Chinese firm to construct Ethiopia-Djibouti 767 km-long gas pipeline

Chinese firm to construct Ethiopia-Djibouti 767 km-long gas pipeline

China’s Poly-GCL Petroleum Group Holdings Limited will build a 767 km gas pipeline between Ethiopia’s eastern Ogadem Basin and an export terminal on the Red Sea, Ethiopian Ministry of Mines and Petroleum said.

Ethiopian and Djiboutian government officials agreed that Poly-GCL would begin construction of the pipeline project this year, the ministry said.

Last April, the Ethiopian government announced plans to generate $1 billion a year through the extraction of natural gas and crude oil.
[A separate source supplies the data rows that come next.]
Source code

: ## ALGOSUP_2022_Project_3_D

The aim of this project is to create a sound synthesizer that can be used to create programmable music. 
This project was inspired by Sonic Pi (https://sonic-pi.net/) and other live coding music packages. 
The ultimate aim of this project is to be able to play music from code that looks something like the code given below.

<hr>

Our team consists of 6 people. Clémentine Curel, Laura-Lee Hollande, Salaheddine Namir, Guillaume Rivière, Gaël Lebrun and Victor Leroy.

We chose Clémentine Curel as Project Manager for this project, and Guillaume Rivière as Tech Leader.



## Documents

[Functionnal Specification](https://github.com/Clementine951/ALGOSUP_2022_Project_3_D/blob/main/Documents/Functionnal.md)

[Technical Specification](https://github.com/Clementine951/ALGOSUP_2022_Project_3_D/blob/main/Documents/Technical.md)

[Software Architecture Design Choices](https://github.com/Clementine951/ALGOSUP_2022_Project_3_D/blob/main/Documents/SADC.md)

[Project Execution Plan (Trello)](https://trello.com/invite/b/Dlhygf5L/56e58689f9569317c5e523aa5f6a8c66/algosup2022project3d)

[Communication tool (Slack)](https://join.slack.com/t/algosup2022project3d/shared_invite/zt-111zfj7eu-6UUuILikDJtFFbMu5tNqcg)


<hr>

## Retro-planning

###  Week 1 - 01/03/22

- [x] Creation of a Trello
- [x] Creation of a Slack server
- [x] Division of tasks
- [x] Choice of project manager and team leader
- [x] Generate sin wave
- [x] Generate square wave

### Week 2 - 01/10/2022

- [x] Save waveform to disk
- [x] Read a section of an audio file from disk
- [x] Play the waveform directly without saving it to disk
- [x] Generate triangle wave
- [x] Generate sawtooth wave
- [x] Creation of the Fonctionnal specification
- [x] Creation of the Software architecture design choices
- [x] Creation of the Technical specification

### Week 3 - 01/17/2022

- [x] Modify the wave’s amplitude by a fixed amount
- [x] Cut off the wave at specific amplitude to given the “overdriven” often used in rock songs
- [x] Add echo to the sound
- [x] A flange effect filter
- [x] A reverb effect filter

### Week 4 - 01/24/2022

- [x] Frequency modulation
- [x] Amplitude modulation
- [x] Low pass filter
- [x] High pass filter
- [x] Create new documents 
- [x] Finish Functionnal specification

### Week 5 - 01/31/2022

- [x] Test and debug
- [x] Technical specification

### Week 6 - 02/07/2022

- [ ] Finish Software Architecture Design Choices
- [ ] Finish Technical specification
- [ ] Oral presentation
Recently, Poly-GCL discovered 7 to 8 billion cubic feet of natural gas in the Somali regional state of Ethiopia, located in the east of the country.
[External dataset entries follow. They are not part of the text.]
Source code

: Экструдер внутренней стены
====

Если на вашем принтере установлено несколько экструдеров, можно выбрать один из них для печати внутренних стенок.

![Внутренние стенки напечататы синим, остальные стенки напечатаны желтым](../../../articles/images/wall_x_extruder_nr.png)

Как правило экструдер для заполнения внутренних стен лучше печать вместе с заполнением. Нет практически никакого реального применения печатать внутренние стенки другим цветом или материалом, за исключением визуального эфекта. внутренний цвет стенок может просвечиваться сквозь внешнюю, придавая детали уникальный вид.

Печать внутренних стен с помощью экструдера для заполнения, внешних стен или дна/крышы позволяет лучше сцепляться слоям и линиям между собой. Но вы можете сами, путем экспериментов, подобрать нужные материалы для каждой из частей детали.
The production of crude oil would ensure the sustainability of the economic transformation of Ethiopia, which projects to become an industrialized middle-income economy by 2025.

Approximately 700 kilometers of the pipeline will be located in Ethiopia, while the rest of the pipeline will be located in Djibouti.
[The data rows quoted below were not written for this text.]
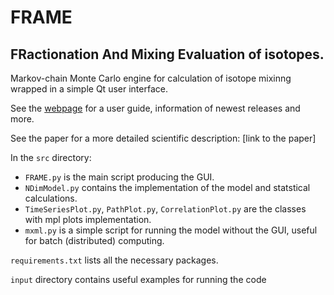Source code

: # FRAME
## FRactionation And Mixing Evaluation of isotopes.

Markov-chain Monte Carlo engine for calculation of isotope mixinng wrapped in a simple Qt user interface.

See the [webpage](https://malewick.github.io/frame/) for a user guide, information of newest releases and more.

See the paper for a more detailed scientific description: [link to the paper]

In the `src` directory:
- `FRAME.py` is the main script producing the GUI.
- `NDimModel.py` contains the implementation of the model and statstical calculations.
- `TimeSeriesPlot.py`, `PathPlot.py`, `CorrelationPlot.py` are the classes with mpl plots implementation.
- `mxml.py` is a simple script for running the model without the GUI, useful for batch (distributed) computing.

`requirements.txt` lists all the necessary packages.

`input` directory contains useful examples for running the code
The total cost of the project has not yet been disclosed, but according to Djibouti’s Energy Minister, Yonis Ali Guedi: “It is the most expensive project ever built in the Horn of Africa region.”

He said the production of crude oil heralds a success after 100 years of trying in vain to find and extract oil in the area.

Poly-GCL, a subsidiary of Golden Concord Group Limited is a mixed ownership clean energy company engaged in exploration and development, storage and transportation and processing, trade marketing and terminal use.